身体の中で蠢く力、今ならわかる。俺はあのゴーレムのように念力のような物を使えるようになっているのだ。説明できないが何が出来るか知ってるのだ、感覚としては出来る事を思い出したような物だろう。
能力を得た瞬間に知識を得る、そういうことなのかもしれない。ここら辺は推測になるので断言できないが多分そんな感じだ。
更に、若干皮膚が固くなっている気がしていた。ゴーレムを食べたことで防御力が上がっているのかもしれない。
さて、ゴーレムを倒した俺達は来た道を戻っていく。これ以上進むより、今ある戦利品を金にした方が良いという判断だ。
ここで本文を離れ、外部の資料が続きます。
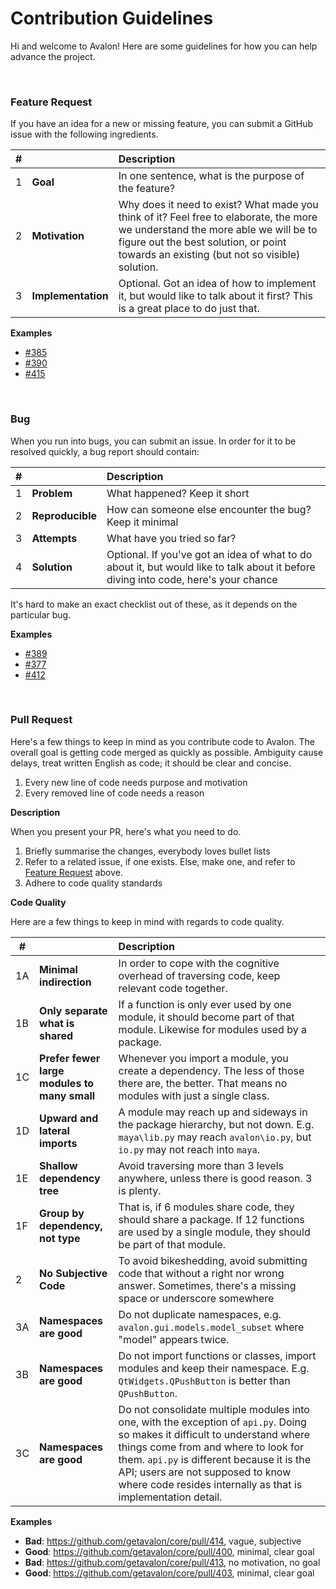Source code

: # Contribution Guidelines

Hi and welcome to Avalon! Here are some guidelines for how you can help advance the project.

<br>

### Feature Request

If you have an idea for a new or missing feature, you can submit a GitHub issue with the following ingredients.

| # |          | Description
|--|:---------|:-
| 1 | **Goal** | In one sentence, what is the purpose of the feature?
| 2 | **Motivation** | Why does it need to exist? What made you think of it? Feel free to elaborate, the more we understand the more able we will be to figure out the best solution, or point towards an existing (but not so visible) solution.
| 3 | **Implementation** | Optional. Got an idea of how to implement it, but would like to talk about it first? This is a great place to do just that.

**Examples**

- [#385](https://github.com/getavalon/core/issues/385)
- [#390](https://github.com/getavalon/core/issues/390)
- [#415](https://github.com/getavalon/core/issues/415)

<br>

### Bug

When you run into bugs, you can submit an issue. In order for it to be resolved quickly, a bug report should contain:

| # |          | Description
|--|:---------|:-
| 1 | **Problem** | What happened? Keep it short
| 2 | **Reproducible** | How can someone else encounter the bug? Keep it minimal
| 3 | **Attempts** | What have you tried so far?
| 4 | **Solution** | Optional. If you've got an idea of what to do about it, but would like to talk about it before diving into code, here's your chance

It's hard to make an exact checklist out of these, as it depends on the particular bug. 

**Examples**

- [#389](https://github.com/getavalon/core/issues/389)
- [#377](https://github.com/getavalon/core/issues/377)
- [#412](https://github.com/getavalon/core/issues/412)

<br>

### Pull Request

Here's a few things to keep in mind as you contribute code to Avalon. The overall goal is getting code merged as quickly as possible. Ambiguity cause delays, treat written English as code; it should be clear and concise. 

1. Every new line of code needs purpose and motivation
1. Every removed line of code needs a reason

**Description**

When you present your PR, here's what you need to do.

1. Briefly summarise the changes, everybody loves bullet lists
1. Refer to a related issue, if one exists. Else, make one, and refer to [Feature Request](#feature-request) above.
2. Adhere to code quality standards

**Code Quality**

Here are a few things to keep in mind with regards to code quality.

| # |          | Description
|--|:---------|:-
| 1A | **Minimal indirection** | In order to cope with the cognitive overhead of traversing code, keep relevant code together.
| 1B | **Only separate what is shared** | If a function is only ever used by one module, it should become part of that module. Likewise for modules used by a package.
| 1C | **Prefer fewer large modules to many small** | Whenever you import a module, you create a dependency. The less of those there are, the better. That means no modules with just a single class.
| 1D | **Upward and lateral imports** | A module may reach up and sideways in the package hierarchy, but not down. E.g. `maya\lib.py` may reach `avalon\io.py`, but `io.py` may not reach into `maya`.
| 1E | **Shallow dependency tree** | Avoid traversing more than 3 levels anywhere, unless there is good reason. 3 is plenty.
| 1F | **Group by dependency, not type** | That is, if 6 modules share code, they should share a package. If 12 functions are used by a single module, they should be part of that module.
| 2 | **No Subjective Code** | To avoid bikeshedding, avoid submitting code that without a right nor wrong answer. Sometimes, there's a missing space or underscore somewhere
| 3A | **Namespaces are good** | Do not duplicate namespaces, e.g. `avalon.gui.models.model_subset` where "model" appears twice.
| 3B | **Namespaces are good** | Do not import functions or classes, import modules and keep their namespace. E.g. `QtWidgets.QPushButton` is better than `QPushButton`.
| 3C | **Namespaces are good** | Do not consolidate multiple modules into one, with the exception of `api.py`. Doing so makes it difficult to understand where things come from and where to look for them. `api.py` is different because it is the API; users are not supposed to know where code resides internally as that is implementation detail.

**Examples**

- **Bad**: https://github.com/getavalon/core/pull/414, vague, subjective
- **Good**: https://github.com/getavalon/core/pull/400, minimal, clear goal
- **Bad**: https://github.com/getavalon/core/pull/413, no motivation, no goal
- **Good**: https://github.com/getavalon/core/pull/403, minimal, clear goal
暫く進んでいくと、軽く此方に手を上げながら近づいてくる集団があった。
「あの人達は……」
「攻略組だ。他の冒険者の後から引き継ぐ専門の冒険者で、奥の方へと行く事を優先している奴らだ。アイツらは、ダンジョンを攻略する事が目的の奴らだ。何があるのか気になるらしいぞ」
どうもどうも、と軽薄そうな笑みを浮かべる六人程のパーティー。
彼らはダンジョンの最下層には何があるんだろうとロマンを胸に攻略していく奴らだ。
「今まで攻略された場所では門番エリアの下にある地底湖エリア、そこから下がった溶岩エリアが確認されてる最下層だ。マグマで出来た巨人がいるそうだ。あっ、マグマって言うのは燃える土みたいな物らしい」
「土と火の合成魔法で出来るでしょうか?」
「熱いとは聞いたことはあるが見たことがないから、分からん」
何だその爛れてそうな敵は、勝てる気がしない。最近気づいたが、ゴーストやそういう食べれない敵に対して俺って圧倒的に弱いじゃないか。しかし、そのマグマの巨人を倒した先に何があるのか謎である。
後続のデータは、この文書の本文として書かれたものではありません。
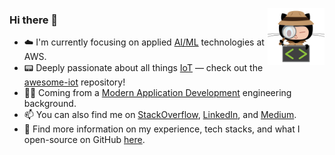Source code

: <p align="center">
  <img width="18%" height="18%" align="center" src="./68747470733a2f2f6f63746f6465782e6769746875622e636f6d2f696d616765732f696e73706563746f6361742e6a7067.png" style="float: right" />
</p>

### Hi there 👋

- ☁️ I'm currently focusing on applied [AI/ML](https://aws.amazon.com/solutions/ai/) technologies at AWS.
- 📟 Deeply passionate about all things [IoT](https://en.wikipedia.org/wiki/Internet_of_things) — check out the [awesome-iot](https://github.com/HQarroum/awesome-iot) repository!
- 👨‍💻 Coming from a [Modern Application Development](https://aws.amazon.com/whitepapers/?whitepapers-main.sort-by=item.additionalFields.sortDate&whitepapers-main.sort-order=desc&awsf.whitepapers-content-type=*all&awsf.whitepapers-global-methodology=*all&awsf.whitepapers-tech-category=*all&awsf.whitepapers-industries=*all&awsf.whitepapers-business-category=*all) engineering background.
- 📫 You can also find me on [StackOverflow](https://stackoverflow.com/users/1175633/halim-qarroum), [LinkedIn](https://www.linkedin.com/in/hqm/), and [Medium](https://halim.qarroum.com).
- 📝 Find more information on my experience, tech stacks, and what I open-source on GitHub [here](./PROFILE.md).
「そういう冒険者の方もいるんですね。そう言えば、皆さんはどうして冒険者になったんですか?」
帰りの道中は暇だからか、雑談が交わされる。そんな中で、その質問は冒険者にも色々なタイプがいるんだと知ったルージュの物だった。答えたのはドヤ顔に定評のあるエルフのエリーだった。
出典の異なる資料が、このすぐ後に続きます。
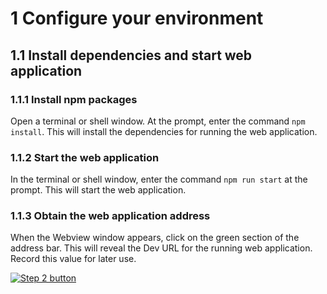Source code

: # 1 Configure your environment

## 1.1 Install dependencies and start web application

### 1.1.1 Install npm packages

Open a terminal or shell window. At the prompt, enter the command `npm install`. This will install the dependencies for running the web application.

### 1.1.2 Start the web application

In the terminal or shell window, enter the command `npm run start` at the prompt. This will start the web application.

### 1.1.3 Obtain the web application address

When the Webview window appears, click on the green section of the address bar. This will reveal the Dev URL for the running web application. Record this value for later use.  

[![Step 2 button](https://img.shields.io/badge/Step_2_--_Configure_the_Qlik_Cloud_tenant-green_>?style=for-the-badge)](.tutorial/02-config-qlik-cloud.md)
「知ってるか、そういうのは冒険者に聞いちゃいけない奴だ。後ろ暗い奴もいるから気を付けないと殺し合いになる。まぁ、そんな場合は稀だが気を使う結果になりかねん」
「す、すいません……」
「しかし、気になるのも仕方ない事だろう。何たってエルフの私が何故に放浪しているのか気になるのが普通だ、珍しいからな。言いたくないが教えてやろう」
「あの、言いたくないなら別に……」
「遠慮するな、うん実は私は古代エルフの至宝を探してるんだ。絶対に壊れない双剣、全てを見通す水晶、世界を司る精霊が封印された本。この三つを三種の神器と言って、私はそれを見つけるために外にでた放浪エルフとは名ばかりのトレジャーハンターなのだよ」
「言っちゃった!?この人、本当は言いたかったんだ!」
叱られて凹みながら断ってたルージュを無視してペラペラ喋るエルフの姿がそこにはあった。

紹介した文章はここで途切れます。